La mañana siguiente, antes de que los niños se levantaran y el único gallo que quedaba en el conuco cantara, Marcelina se paró con ganas de ir al baño, las noches frías de la sierra le provocaban micciones muy tempranas. Se levantó sin que nadie la notara y se escabulló detrás de la casa hasta la letrina. Encerrada en aquel pequeño cuarto vio por una rendija de la puerta a su papá y al capitán Pinilla hablando: aquel hombre de tes blanca, con un tatuaje de un alacrán en el cuello, de ojos pardos, contextura regordeta y con correas llenas de balas alrededor de su cuerpo, tomó a su padre por el hombro y le dijo con una voz muy tranquila: "Muy rico y sabroso todo, negro. Pero nosotros venimos fue a matarte". La oscura piel de Marcelina palideció al ver que el capitán sacaba un revólver y le disparaba en las sienes a su padre, cayendo éste al suelo tropezando con la puerta de la letrina abriéndola y exponiendo a la joven Marcelina sentada en el retrete. En la oscuridad de la madrugada a punto de amanecer con el canto del gallo pinto, solo se veía lo blanco de los ojos de la chica. El capitán vio a la joven y dijo: "¡viva la revolución! Alimenta Yankees". Inmediatamente dio la orden de que agarraran las botellas de cocuy que quedaban y los animales para emprender la marcha. 

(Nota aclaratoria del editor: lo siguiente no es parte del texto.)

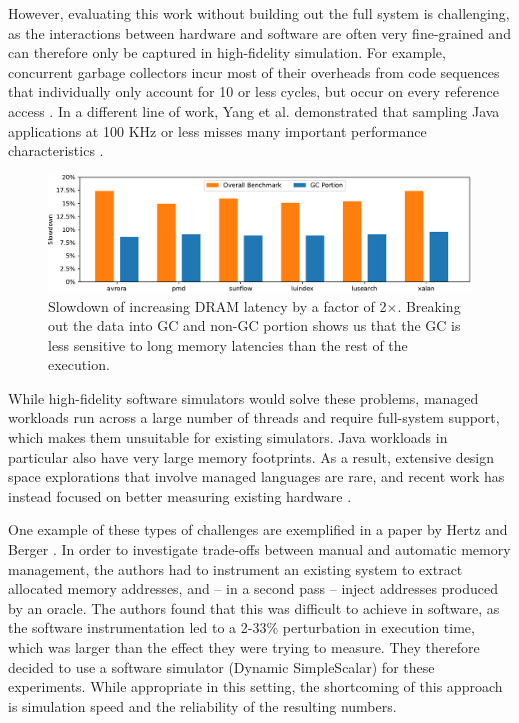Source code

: However, evaluating this work without building out the full system is
challenging, as the interactions between hardware and software are often very
fine-grained and can therefore only be captured in high-fidelity simulation.
For example, concurrent garbage collectors incur most of their overheads from
code sequences that individually only account for 10 or less cycles, but occur
on every reference access \cite{Click:2005:PGA:1064979.1064988}. In a different
line of work, Yang et al. demonstrated that sampling Java applications at 100
KHz or less misses many important performance characteristics
\cite{Yang:2015:CPM:2749469.2750401}.


\begin{figure}[t]
		\centering
		\includegraphics[width=\columnwidth]{results/dacapo-varymodel.pdf}
		\caption{Slowdown of increasing DRAM latency by a factor of 2$\times$. Breaking out the data into GC and non-GC portion shows us that the GC is less sensitive to long memory latencies than the rest of the execution.}
		\label{fig:dacapo_latency2x}
\end{figure}

While high-fidelity software simulators would solve these problems, managed
workloads run across a large number of threads and require full-system support,
which makes them unsuitable for existing simulators. Java workloads in
particular also have very large memory footprints. As a result, extensive
design space explorations that involve managed languages are rare, and recent
work has instead focused on better measuring existing hardware
\cite{Cao:2012:YYP:2337159.2337185,Yang:2015:CPM:2749469.2750401}.

One example of these types of challenges are exemplified in a paper by Hertz
and Berger \cite{Hertz:2005:QPG:1094811.1094836}. In order to investigate
trade-offs between manual and automatic memory management, the authors had to
instrument an existing system to extract allocated memory addresses, and -- in
a second pass -- inject addresses produced by an oracle. The authors found that
this was difficult to achieve in software, as the software instrumentation led
to a 2-33\% perturbation in execution time, which was larger than the effect
they were trying to measure. They therefore decided to use a software simulator
(Dynamic SimpleScalar) for these experiments. While appropriate in this
setting, the shortcoming of this approach is simulation speed and the
reliability of the resulting numbers.

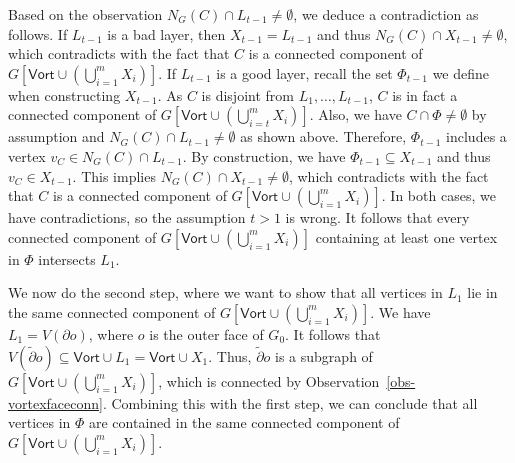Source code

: \documentclass[a4paper,11pt]{article}
\numberwithin{lemma}{section}
\begin{document}
Based on the observation $N_G(C) \cap L_{t-1} \neq \emptyset$, we deduce a contradiction as follows.
If $L_{t-1}$ is a bad layer, then $X_{t-1} = L_{t-1}$ and thus $N_G(C) \cap X_{t-1} \neq \emptyset$, which contradicts with the fact that $C$ is a connected component of $G[\mathsf{Vort} \cup (\bigcup_{i=1}^m X_i)]$.
If $L_{t-1}$ is a good layer, recall the set $\varPhi_{t-1}$ we define when constructing $X_{t-1}$.
As $C$ is disjoint from $L_1,\dots,L_{t-1}$, $C$ is in fact a connected component of $G[\mathsf{Vort} \cup (\bigcup_{i=t}^m X_i)]$.
Also, we have $C \cap \varPhi \neq \emptyset$ by assumption and $N_G(C) \cap L_{t-1} \neq \emptyset$ as shown above.
Therefore, $\varPhi_{t-1}$ includes a vertex $v_C \in N_G(C) \cap L_{t-1}$.
By construction, we have $\varPhi_{t-1} \subseteq X_{t-1}$ and thus $v_C \in X_{t-1}$.
This implies $N_G(C) \cap X_{t-1} \neq \emptyset$, which contradicts with the fact that $C$ is a connected component of $G[\mathsf{Vort} \cup (\bigcup_{i=1}^m X_i)]$.
In both cases, we have contradictions, so the assumption $t>1$ is wrong.
It follows that every connected component of $G[\mathsf{Vort} \cup (\bigcup_{i=1}^m X_i)]$ containing at least one vertex in $\varPhi$ intersects $L_1$.

We now do the second step, where we want to show that all vertices in $L_1$ lie in the same connected component of $G[\mathsf{Vort} \cup (\bigcup_{i=1}^m X_i)]$.
We have $L_1 = V(\partial o)$, where $o$ is the outer face of $G_0$.
It follows that $V(\tilde{\partial} o) \subseteq \mathsf{Vort} \cup L_1 = \mathsf{Vort} \cup X_1$.
Thus, $\tilde{\partial} o$ is a subgraph of $G[\mathsf{Vort} \cup (\bigcup_{i=1}^m X_i)]$, which is connected by Observation~\ref{obs-vortexfaceconn}.
Combining this with the first step, we can conclude that all vertices in $\varPhi$ are contained in the same connected component of $G[\mathsf{Vort} \cup (\bigcup_{i=1}^m X_i)]$.
\end{document}
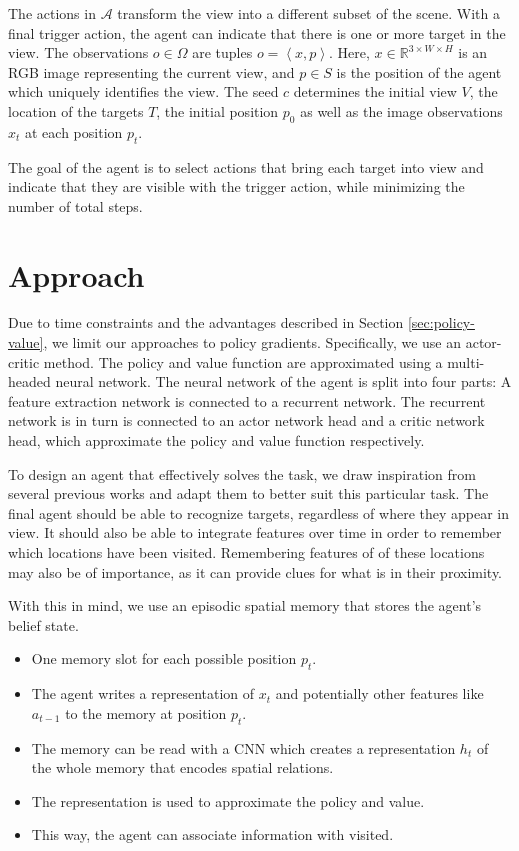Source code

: The actions in \(\mathcal{A}\) transform the view into a different subset of the scene.
With a final trigger action, the agent can indicate that there is one or more target in the view.
The observations \(o \in \Omega\) are tuples \(o = \left\langle x, p \right\rangle\).
Here, \(x \in \mathbb{R}^{3 \times W \times H}\) is an RGB image representing the current view, and \(p \in S\) is the position of the agent which uniquely identifies the view.
The seed \(c\) determines the initial view \(V\), the location of the targets \(T\), the initial position \(p_0\) as well as the image observations \(x_t\) at each position \(p_t\).

The goal of the agent is to select actions that bring each target into view and indicate that they are visible with the trigger action, while minimizing the number of total steps.


\section{Approach}
\label{sec:approach}

Due to time constraints and the advantages described in Section \ref{sec:policy-value}, we limit our approaches to policy gradients.
Specifically, we use an actor-critic method.
The policy and value function are approximated using a multi-headed neural network.
The neural network of the agent is split into four parts:
A feature extraction network is connected to a recurrent network.
The recurrent network is in turn is connected to an actor network head and a critic network head, which approximate the policy and value function respectively.

To design an agent that effectively solves the task, we draw inspiration from several previous works and adapt them to better suit this particular task.
The final agent should be able to recognize targets, regardless of where they appear in view.
It should also be able to integrate features over time in order to remember which locations have been visited.
Remembering features of of these locations may also be of importance, as it can provide clues for what is in their proximity. 

With this in mind, we use an episodic spatial memory that stores the agent's belief state.

\begin{itemize}
    \item One memory slot for each possible position \(p_t\).
    \item The agent writes a representation of \(x_t\) and potentially other features like \(a_{t-1}\) to the memory at position \(p_t\).
    \item The memory can be read with a CNN which creates a representation \(h_t\) of the whole memory that encodes spatial relations.
    \item The representation is used to approximate the policy and value.
    \item This way, the agent can associate information with visited.
\end{itemize}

Marcelina, su madre y hermanos enterraron esa mañana al negro Manuel. En la cruz una tabla con las palabras escritas con la letra de Marcelina y lo poco que aprendió en la escuela que les quedaba a dos horas a pie: "Manuel Revilla, esposo y padre, y dador de alimentos a revolucionarios, a soldados del gobierno y a todo gorrero que le pidiera".